Activity: Which of the lines below hold the word "myApp"? Pull each of them out.

Saved entries:
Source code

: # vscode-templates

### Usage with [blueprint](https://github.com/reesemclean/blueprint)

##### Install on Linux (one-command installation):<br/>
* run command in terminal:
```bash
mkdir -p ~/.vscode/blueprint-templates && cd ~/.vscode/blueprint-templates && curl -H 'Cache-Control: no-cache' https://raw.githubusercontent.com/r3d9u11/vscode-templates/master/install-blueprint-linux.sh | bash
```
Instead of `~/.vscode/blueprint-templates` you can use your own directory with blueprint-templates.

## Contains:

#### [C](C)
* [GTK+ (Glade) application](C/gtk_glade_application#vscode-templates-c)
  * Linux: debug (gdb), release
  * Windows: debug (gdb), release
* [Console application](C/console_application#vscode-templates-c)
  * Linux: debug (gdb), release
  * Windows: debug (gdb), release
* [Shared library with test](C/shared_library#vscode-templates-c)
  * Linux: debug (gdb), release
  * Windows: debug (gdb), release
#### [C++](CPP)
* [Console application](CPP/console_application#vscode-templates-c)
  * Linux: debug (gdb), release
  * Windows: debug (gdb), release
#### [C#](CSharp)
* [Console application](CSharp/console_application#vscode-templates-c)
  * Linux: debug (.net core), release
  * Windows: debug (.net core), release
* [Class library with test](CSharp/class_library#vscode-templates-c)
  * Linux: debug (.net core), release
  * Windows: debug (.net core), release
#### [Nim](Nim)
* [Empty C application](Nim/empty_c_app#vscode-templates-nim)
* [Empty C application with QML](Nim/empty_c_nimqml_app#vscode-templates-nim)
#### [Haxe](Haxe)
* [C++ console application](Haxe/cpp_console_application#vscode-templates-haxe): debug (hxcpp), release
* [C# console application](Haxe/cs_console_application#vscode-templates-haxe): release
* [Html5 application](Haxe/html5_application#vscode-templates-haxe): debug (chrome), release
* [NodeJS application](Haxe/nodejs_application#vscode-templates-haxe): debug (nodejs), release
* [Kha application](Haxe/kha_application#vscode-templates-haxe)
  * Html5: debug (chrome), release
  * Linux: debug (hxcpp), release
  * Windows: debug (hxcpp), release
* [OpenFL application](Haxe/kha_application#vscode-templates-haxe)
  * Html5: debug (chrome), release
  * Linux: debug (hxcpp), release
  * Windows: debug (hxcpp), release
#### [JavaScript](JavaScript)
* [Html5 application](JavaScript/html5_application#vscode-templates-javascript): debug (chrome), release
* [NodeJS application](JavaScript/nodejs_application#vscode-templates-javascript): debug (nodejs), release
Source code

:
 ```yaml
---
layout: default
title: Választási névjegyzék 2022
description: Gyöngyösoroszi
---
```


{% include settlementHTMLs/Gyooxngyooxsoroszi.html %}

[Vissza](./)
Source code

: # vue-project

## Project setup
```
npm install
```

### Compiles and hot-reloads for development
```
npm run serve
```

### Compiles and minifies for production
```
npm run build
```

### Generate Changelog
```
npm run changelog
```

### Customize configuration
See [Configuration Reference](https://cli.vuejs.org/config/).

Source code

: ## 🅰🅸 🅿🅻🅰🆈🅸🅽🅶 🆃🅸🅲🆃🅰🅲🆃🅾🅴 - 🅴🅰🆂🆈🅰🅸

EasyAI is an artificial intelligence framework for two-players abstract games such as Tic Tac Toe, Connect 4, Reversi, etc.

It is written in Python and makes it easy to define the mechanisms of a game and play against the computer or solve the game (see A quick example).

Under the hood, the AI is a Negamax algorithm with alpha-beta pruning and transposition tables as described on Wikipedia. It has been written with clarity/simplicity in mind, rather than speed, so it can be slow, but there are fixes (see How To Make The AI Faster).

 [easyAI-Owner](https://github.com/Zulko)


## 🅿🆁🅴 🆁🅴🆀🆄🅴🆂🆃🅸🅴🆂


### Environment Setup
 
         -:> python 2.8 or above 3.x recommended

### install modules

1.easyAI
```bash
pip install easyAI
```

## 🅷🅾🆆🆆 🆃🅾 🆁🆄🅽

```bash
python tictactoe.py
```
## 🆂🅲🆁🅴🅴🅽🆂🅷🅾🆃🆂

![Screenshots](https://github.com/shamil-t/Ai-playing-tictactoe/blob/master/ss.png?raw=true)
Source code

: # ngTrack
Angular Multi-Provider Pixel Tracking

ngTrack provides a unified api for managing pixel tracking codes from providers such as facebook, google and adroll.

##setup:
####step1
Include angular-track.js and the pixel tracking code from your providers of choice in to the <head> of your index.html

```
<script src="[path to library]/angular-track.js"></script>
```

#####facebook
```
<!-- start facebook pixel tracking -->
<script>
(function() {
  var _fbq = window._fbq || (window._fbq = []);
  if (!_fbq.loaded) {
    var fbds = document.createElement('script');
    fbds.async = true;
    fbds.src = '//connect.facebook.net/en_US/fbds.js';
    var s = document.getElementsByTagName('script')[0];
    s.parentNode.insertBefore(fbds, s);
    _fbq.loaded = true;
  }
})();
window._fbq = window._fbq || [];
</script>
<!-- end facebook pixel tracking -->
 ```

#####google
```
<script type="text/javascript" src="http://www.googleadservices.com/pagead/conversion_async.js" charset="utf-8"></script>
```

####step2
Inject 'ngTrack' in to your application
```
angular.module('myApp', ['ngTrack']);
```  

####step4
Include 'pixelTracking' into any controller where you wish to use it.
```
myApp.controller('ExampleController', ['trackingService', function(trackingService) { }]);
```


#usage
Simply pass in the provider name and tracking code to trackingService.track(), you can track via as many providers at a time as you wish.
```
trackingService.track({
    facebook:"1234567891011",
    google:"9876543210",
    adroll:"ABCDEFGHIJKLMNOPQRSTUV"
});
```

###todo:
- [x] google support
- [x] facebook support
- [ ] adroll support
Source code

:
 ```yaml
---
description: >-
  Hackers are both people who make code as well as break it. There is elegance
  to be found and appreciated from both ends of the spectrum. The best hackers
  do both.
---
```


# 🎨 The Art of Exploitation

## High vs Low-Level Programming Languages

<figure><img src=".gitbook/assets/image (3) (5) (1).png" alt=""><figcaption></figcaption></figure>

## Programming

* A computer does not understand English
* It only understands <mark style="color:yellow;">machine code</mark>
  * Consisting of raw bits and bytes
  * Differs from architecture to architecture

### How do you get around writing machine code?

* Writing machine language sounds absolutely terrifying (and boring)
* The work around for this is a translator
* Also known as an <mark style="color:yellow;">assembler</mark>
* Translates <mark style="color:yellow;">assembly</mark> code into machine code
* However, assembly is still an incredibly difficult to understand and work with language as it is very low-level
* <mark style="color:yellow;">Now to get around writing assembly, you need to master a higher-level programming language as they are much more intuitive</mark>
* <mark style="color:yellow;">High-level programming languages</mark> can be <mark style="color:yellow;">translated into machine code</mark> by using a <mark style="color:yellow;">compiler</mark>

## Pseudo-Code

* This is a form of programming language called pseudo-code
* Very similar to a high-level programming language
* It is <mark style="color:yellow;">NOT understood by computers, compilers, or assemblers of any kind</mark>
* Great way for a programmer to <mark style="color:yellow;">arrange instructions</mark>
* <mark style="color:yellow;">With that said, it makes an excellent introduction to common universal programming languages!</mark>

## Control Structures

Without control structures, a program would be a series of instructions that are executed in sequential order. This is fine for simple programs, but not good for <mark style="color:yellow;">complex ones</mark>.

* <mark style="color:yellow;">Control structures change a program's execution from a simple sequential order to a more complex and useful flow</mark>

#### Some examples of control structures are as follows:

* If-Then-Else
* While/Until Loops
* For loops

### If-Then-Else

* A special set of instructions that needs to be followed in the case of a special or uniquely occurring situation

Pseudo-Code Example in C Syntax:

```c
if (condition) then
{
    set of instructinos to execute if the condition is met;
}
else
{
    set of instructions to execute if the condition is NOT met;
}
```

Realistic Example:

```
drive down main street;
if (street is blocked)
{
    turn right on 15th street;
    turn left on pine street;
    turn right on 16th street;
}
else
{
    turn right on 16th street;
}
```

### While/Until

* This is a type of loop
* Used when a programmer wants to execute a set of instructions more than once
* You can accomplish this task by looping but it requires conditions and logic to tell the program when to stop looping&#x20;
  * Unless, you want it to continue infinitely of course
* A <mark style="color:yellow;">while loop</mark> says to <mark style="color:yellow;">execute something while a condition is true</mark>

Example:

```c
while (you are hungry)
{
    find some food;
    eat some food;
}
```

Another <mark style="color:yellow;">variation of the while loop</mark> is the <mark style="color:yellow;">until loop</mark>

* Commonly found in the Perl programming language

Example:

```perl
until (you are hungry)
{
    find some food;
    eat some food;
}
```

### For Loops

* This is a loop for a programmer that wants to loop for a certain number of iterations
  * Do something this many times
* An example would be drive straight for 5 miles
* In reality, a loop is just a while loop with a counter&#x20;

Your response:
angular.module('myApp', ['ngTrack']);
myApp.controller('ExampleController', ['trackingService', function(trackingService) { }]);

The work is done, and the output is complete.